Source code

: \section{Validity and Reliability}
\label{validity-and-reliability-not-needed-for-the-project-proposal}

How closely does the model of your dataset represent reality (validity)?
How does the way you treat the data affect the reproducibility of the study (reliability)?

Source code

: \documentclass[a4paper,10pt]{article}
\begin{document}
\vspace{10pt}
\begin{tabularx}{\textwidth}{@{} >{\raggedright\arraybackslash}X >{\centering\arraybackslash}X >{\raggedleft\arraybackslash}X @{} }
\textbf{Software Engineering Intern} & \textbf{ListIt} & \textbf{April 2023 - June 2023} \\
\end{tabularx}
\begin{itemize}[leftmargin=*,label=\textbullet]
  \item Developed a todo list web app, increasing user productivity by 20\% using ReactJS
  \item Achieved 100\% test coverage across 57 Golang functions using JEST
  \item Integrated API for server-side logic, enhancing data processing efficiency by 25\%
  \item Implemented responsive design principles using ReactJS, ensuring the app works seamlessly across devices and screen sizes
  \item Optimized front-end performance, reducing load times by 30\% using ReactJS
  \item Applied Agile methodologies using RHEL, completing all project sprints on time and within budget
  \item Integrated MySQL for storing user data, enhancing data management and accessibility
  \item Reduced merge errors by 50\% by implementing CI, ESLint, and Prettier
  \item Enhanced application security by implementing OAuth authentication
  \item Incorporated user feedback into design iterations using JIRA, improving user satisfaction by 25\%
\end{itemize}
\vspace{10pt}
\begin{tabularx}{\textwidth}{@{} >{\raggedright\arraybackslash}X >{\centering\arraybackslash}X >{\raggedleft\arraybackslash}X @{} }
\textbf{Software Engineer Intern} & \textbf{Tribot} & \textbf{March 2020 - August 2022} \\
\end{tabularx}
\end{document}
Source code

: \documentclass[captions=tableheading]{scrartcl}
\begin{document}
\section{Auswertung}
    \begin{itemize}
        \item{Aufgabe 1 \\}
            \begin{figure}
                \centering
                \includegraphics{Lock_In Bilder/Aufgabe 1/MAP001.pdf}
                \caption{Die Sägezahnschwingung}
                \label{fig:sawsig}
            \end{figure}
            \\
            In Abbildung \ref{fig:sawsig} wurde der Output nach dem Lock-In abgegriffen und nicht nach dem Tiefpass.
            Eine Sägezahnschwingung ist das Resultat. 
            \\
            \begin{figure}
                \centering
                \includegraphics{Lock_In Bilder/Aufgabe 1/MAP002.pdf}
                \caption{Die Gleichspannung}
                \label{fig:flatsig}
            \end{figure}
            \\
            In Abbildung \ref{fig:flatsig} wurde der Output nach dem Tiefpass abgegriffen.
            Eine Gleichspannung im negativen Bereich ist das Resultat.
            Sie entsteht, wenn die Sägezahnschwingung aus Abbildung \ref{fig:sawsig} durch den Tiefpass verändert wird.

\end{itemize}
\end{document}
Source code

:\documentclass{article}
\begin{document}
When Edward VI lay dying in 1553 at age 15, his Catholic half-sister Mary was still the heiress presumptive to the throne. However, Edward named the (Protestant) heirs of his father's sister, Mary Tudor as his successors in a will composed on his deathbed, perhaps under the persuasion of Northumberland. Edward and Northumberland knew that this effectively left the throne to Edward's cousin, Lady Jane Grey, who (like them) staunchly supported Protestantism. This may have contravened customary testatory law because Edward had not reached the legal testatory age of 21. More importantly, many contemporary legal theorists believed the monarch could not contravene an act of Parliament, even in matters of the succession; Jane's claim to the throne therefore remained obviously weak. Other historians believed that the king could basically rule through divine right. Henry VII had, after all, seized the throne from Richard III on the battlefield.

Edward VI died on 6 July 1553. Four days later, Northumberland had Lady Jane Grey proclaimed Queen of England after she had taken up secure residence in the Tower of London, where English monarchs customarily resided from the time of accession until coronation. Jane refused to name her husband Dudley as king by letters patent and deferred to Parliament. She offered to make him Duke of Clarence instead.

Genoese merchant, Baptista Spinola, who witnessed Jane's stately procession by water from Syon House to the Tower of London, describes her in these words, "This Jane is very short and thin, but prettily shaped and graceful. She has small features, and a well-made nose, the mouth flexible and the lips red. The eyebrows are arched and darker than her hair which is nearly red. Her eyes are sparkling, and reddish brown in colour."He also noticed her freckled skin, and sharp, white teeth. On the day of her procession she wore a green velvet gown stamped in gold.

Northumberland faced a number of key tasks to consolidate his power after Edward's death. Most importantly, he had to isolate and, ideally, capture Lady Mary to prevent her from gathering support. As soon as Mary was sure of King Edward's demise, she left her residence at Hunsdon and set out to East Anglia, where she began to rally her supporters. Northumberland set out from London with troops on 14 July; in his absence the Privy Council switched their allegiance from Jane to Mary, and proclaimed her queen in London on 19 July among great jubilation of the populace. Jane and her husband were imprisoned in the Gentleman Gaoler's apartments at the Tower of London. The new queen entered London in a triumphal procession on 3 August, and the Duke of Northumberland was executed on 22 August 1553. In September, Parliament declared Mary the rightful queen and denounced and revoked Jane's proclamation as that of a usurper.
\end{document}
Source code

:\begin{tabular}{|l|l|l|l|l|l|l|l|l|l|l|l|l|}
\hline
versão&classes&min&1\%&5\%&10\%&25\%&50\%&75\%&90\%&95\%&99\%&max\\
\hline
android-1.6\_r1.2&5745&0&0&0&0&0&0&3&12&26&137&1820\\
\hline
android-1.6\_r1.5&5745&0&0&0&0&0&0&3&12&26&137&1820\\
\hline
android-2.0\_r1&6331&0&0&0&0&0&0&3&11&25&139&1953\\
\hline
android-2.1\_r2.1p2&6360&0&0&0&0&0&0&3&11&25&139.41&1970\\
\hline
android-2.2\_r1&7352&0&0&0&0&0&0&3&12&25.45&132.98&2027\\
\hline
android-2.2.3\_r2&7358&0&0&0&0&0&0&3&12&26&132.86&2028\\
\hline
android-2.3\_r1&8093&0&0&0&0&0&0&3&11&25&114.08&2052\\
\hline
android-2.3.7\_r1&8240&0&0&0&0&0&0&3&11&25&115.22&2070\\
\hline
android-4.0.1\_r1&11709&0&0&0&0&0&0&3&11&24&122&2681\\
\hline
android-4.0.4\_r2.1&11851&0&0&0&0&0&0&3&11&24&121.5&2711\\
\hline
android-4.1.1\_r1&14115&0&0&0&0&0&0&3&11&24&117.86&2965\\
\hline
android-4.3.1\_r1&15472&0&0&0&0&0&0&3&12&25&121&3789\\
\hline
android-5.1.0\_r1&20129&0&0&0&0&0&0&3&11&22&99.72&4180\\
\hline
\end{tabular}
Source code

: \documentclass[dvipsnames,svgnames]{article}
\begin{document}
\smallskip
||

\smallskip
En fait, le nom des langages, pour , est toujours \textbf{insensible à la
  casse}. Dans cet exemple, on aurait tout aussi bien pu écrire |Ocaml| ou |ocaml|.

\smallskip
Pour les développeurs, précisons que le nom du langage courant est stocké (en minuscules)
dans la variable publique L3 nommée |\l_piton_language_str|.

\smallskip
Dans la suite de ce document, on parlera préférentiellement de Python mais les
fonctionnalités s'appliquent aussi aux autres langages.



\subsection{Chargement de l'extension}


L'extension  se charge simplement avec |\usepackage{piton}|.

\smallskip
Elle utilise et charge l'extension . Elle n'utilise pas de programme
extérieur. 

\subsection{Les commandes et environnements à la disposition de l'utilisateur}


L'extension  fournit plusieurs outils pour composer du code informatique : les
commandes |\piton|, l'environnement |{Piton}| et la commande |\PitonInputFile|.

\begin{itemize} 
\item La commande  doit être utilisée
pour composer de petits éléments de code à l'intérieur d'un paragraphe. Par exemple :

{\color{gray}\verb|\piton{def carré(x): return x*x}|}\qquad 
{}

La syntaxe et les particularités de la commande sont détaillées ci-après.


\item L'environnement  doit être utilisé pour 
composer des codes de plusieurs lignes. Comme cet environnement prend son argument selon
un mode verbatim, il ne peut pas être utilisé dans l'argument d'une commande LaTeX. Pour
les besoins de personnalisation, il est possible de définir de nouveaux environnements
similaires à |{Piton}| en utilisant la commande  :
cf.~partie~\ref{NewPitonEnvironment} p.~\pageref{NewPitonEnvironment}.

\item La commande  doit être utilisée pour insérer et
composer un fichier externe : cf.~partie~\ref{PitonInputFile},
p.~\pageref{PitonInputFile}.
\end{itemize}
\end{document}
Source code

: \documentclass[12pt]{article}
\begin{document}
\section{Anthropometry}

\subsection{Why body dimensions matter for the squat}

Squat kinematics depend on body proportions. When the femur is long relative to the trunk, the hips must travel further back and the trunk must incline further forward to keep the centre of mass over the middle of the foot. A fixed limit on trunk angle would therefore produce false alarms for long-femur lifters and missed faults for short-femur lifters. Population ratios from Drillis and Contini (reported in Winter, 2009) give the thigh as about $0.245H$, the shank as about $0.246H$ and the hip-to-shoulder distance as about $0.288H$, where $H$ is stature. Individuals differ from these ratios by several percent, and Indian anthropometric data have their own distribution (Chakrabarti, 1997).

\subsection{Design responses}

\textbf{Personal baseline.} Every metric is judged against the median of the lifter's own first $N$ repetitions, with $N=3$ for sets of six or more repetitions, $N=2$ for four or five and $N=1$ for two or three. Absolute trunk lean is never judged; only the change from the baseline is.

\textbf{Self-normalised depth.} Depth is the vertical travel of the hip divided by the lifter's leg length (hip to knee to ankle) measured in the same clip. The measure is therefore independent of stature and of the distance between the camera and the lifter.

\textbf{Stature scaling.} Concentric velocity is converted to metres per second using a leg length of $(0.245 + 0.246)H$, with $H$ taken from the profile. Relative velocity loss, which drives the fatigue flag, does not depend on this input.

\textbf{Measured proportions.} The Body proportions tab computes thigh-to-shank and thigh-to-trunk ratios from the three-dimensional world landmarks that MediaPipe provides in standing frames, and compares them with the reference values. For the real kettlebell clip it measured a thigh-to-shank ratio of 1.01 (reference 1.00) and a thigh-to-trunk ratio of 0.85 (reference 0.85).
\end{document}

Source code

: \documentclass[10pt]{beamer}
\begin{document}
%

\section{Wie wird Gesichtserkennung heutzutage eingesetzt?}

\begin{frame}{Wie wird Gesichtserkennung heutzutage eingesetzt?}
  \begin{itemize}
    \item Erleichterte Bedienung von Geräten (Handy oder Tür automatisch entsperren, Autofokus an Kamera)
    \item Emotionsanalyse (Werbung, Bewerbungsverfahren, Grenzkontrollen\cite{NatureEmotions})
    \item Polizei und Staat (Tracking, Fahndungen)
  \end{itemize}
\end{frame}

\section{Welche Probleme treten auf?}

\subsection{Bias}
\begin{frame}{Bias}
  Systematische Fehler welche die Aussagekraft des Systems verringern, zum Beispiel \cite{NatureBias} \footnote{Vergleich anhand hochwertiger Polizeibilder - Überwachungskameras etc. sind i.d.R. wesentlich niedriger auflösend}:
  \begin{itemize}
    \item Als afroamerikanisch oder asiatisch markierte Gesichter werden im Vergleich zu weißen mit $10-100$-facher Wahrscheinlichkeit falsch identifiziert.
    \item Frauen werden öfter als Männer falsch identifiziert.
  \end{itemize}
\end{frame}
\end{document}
======
▶ Exercise description:
Each line above that contains the word "commandes" should be counted, and only the total given.

▶ Result of the exercise:
2